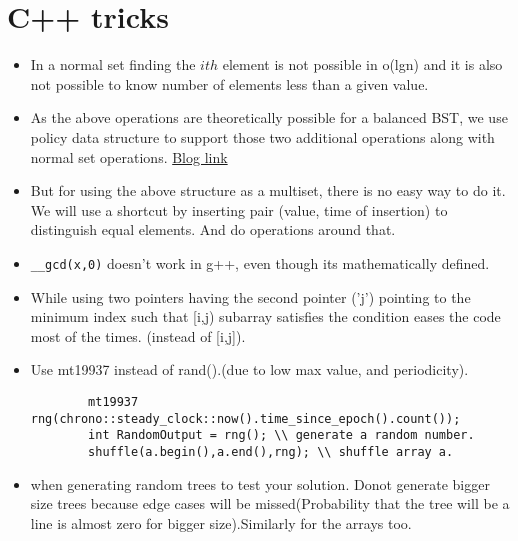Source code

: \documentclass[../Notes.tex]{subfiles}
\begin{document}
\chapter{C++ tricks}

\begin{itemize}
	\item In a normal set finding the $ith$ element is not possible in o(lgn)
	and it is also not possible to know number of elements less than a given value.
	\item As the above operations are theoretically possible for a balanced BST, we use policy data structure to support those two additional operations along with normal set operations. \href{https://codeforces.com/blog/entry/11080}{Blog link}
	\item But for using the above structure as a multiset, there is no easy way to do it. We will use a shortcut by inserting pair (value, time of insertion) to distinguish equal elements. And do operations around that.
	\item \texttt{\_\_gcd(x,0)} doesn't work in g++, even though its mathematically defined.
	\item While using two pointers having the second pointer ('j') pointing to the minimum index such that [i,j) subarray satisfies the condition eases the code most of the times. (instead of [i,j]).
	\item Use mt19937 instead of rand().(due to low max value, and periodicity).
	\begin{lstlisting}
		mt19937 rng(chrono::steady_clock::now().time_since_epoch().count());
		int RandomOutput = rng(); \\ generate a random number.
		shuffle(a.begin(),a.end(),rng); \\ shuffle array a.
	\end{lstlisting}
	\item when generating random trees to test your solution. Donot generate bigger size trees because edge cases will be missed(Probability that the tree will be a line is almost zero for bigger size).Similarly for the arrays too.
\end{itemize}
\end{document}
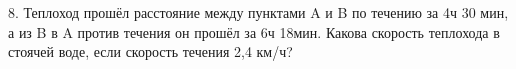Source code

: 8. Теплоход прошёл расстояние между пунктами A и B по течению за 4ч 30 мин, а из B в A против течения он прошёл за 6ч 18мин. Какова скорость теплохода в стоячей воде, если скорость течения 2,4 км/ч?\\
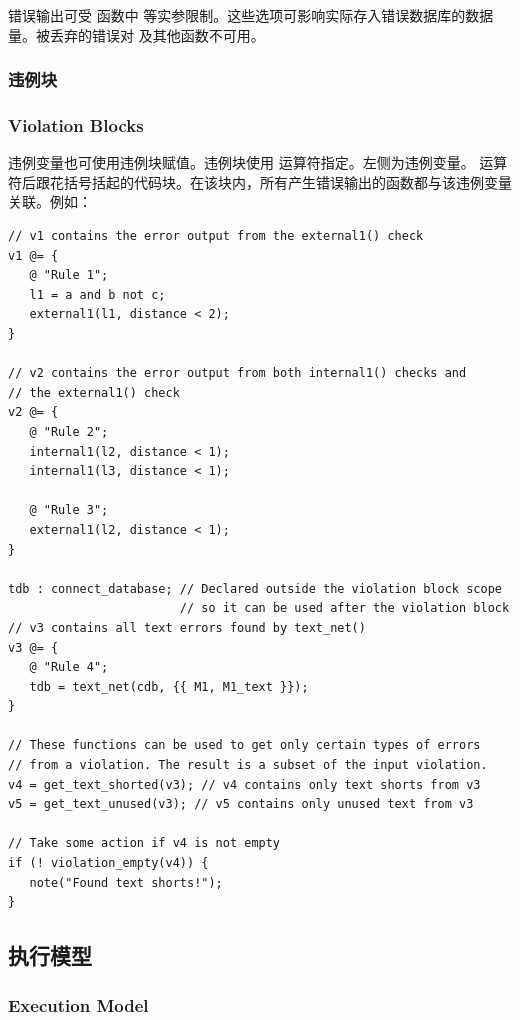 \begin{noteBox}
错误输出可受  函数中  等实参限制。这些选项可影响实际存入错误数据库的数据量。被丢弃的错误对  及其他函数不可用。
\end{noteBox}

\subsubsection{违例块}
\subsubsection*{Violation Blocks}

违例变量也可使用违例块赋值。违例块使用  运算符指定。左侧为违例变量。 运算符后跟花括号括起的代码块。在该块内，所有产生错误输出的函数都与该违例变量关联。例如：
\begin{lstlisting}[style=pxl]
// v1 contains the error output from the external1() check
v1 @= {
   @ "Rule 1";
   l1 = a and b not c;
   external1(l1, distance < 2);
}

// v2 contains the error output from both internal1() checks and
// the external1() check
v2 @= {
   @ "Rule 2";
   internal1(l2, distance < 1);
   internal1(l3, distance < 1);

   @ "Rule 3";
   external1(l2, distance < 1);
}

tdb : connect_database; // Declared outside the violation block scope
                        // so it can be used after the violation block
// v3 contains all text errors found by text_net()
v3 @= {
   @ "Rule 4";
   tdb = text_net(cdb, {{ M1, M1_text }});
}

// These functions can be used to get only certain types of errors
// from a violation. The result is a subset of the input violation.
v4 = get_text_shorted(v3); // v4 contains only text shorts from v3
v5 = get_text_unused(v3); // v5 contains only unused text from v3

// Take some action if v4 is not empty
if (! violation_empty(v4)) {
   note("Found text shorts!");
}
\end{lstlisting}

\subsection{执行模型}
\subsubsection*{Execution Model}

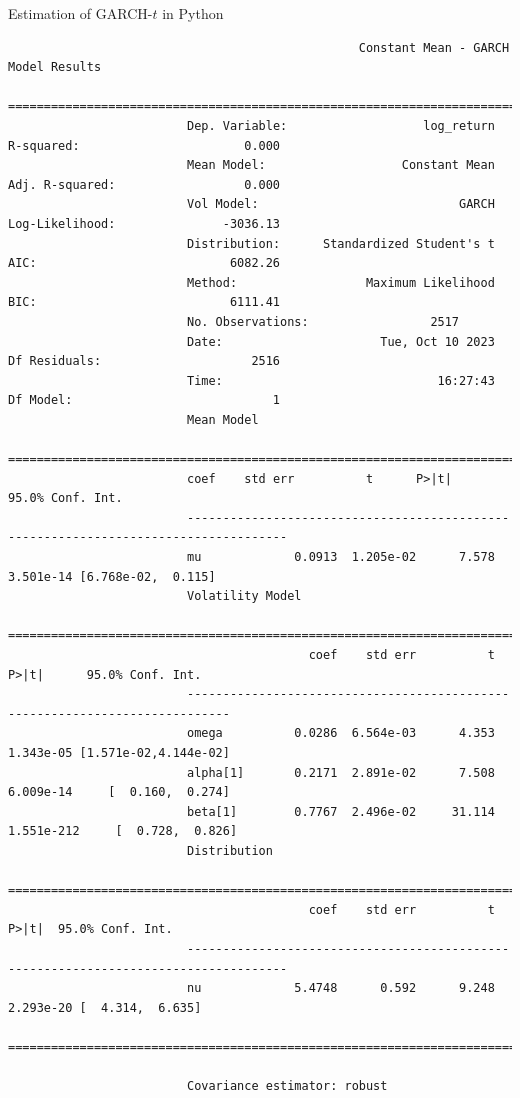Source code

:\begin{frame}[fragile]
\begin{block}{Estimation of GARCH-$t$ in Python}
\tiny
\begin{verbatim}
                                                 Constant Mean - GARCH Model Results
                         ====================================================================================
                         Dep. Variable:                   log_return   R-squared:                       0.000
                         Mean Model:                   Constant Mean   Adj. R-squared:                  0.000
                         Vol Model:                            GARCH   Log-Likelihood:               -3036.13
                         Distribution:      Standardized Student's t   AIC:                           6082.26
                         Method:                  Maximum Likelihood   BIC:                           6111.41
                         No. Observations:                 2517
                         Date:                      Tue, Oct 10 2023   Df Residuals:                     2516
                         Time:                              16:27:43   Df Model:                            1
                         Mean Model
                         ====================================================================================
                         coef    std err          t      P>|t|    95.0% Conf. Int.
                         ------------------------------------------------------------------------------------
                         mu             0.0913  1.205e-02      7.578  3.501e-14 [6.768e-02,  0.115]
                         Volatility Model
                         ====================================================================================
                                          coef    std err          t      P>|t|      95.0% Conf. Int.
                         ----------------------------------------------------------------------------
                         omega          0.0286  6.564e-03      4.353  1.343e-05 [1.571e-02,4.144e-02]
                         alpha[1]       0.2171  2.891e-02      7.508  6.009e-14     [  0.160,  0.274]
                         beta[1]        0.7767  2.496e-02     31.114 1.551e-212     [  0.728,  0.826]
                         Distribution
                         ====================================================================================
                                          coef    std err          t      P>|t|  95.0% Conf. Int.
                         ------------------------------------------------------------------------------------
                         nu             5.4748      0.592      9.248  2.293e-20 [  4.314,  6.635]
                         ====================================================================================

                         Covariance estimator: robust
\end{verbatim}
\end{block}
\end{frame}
◇ ◇ ◇ ◇
### How to complete this task
Restate the listing above word for word. Leave the images out.

### Finished exercise
Source code

: \documentclass[../Notes.tex]{subfiles}
\begin{document}
\chapter{C++ tricks}

\begin{itemize}
	\item In a normal set finding the $ith$ element is not possible in o(lgn)
	and it is also not possible to know number of elements less than a given value.
	\item As the above operations are theoretically possible for a balanced BST, we use policy data structure to support those two additional operations along with normal set operations. \href{https://codeforces.com/blog/entry/11080}{Blog link}
	\item But for using the above structure as a multiset, there is no easy way to do it. We will use a shortcut by inserting pair (value, time of insertion) to distinguish equal elements. And do operations around that.
	\item \texttt{\_\_gcd(x,0)} doesn't work in g++, even though its mathematically defined.
	\item While using two pointers having the second pointer ('j') pointing to the minimum index such that [i,j) subarray satisfies the condition eases the code most of the times. (instead of [i,j]).
	\item Use mt19937 instead of rand().(due to low max value, and periodicity).
	\begin{lstlisting}
		mt19937 rng(chrono::steady_clock::now().time_since_epoch().count());
		int RandomOutput = rng(); \\ generate a random number.
		shuffle(a.begin(),a.end(),rng); \\ shuffle array a.
	\end{lstlisting}
	\item when generating random trees to test your solution. Donot generate bigger size trees because edge cases will be missed(Probability that the tree will be a line is almost zero for bigger size).Similarly for the arrays too.
\end{itemize}
\end{document}
Source code

: 8. Теплоход прошёл расстояние между пунктами A и B по течению за 4ч 30 мин, а из B в A против течения он прошёл за 6ч 18мин. Какова скорость теплохода в стоячей воде, если скорость течения 2,4 км/ч?\\
 \begin{noteBox}
错误输出可受  函数中  等实参限制。这些选项可影响实际存入错误数据库的数据量。被丢弃的错误对  及其他函数不可用。
\end{noteBox}

\subsubsection{违例块}
\subsubsection*{Violation Blocks}

违例变量也可使用违例块赋值。违例块使用  运算符指定。左侧为违例变量。 运算符后跟花括号括起的代码块。在该块内，所有产生错误输出的函数都与该违例变量关联。例如：
\begin{lstlisting}[style=pxl]
// v1 contains the error output from the external1() check
v1 @= {
   @ "Rule 1";
   l1 = a and b not c;
   external1(l1, distance < 2);
}

// v2 contains the error output from both internal1() checks and
// the external1() check
v2 @= {
   @ "Rule 2";
   internal1(l2, distance < 1);
   internal1(l3, distance < 1);

   @ "Rule 3";
   external1(l2, distance < 1);
}

tdb : connect_database; // Declared outside the violation block scope
                        // so it can be used after the violation block
// v3 contains all text errors found by text_net()
v3 @= {
   @ "Rule 4";
   tdb = text_net(cdb, {{ M1, M1_text }});
}

// These functions can be used to get only certain types of errors
// from a violation. The result is a subset of the input violation.
v4 = get_text_shorted(v3); // v4 contains only text shorts from v3
v5 = get_text_unused(v3); // v5 contains only unused text from v3

// Take some action if v4 is not empty
if (! violation_empty(v4)) {
   note("Found text shorts!");
}
\end{lstlisting}

\subsection{执行模型}
\subsubsection*{Execution Model}

Source code

:\begin{frame}[fragile]
\begin{block}{Estimation of GARCH-$t$ in Python}
\tiny
\begin{verbatim}
                                                 Constant Mean - GARCH Model Results
                         ====================================================================================
                         Dep. Variable:                   log_return   R-squared:                       0.000
                         Mean Model:                   Constant Mean   Adj. R-squared:                  0.000
                         Vol Model:                            GARCH   Log-Likelihood:               -3036.13
                         Distribution:      Standardized Student's t   AIC:                           6082.26
                         Method:                  Maximum Likelihood   BIC:                           6111.41
                         No. Observations:                 2517
                         Date:                      Tue, Oct 10 2023   Df Residuals:                     2516
                         Time:                              16:27:43   Df Model:                            1
                         Mean Model
                         ====================================================================================
                         coef    std err          t      P>|t|    95.0% Conf. Int.
                         ------------------------------------------------------------------------------------
                         mu             0.0913  1.205e-02      7.578  3.501e-14 [6.768e-02,  0.115]
                         Volatility Model
                         ====================================================================================
                                          coef    std err          t      P>|t|      95.0% Conf. Int.
                         ----------------------------------------------------------------------------
                         omega          0.0286  6.564e-03      4.353  1.343e-05 [1.571e-02,4.144e-02]
                         alpha[1]       0.2171  2.891e-02      7.508  6.009e-14     [  0.160,  0.274]
                         beta[1]        0.7767  2.496e-02     31.114 1.551e-212     [  0.728,  0.826]
                         Distribution
                         ====================================================================================
                                          coef    std err          t      P>|t|  95.0% Conf. Int.
                         ------------------------------------------------------------------------------------
                         nu             5.4748      0.592      9.248  2.293e-20 [  4.314,  6.635]
                         ====================================================================================

                         Covariance estimator: robust
\end{verbatim}
\end{block}
\end{frame}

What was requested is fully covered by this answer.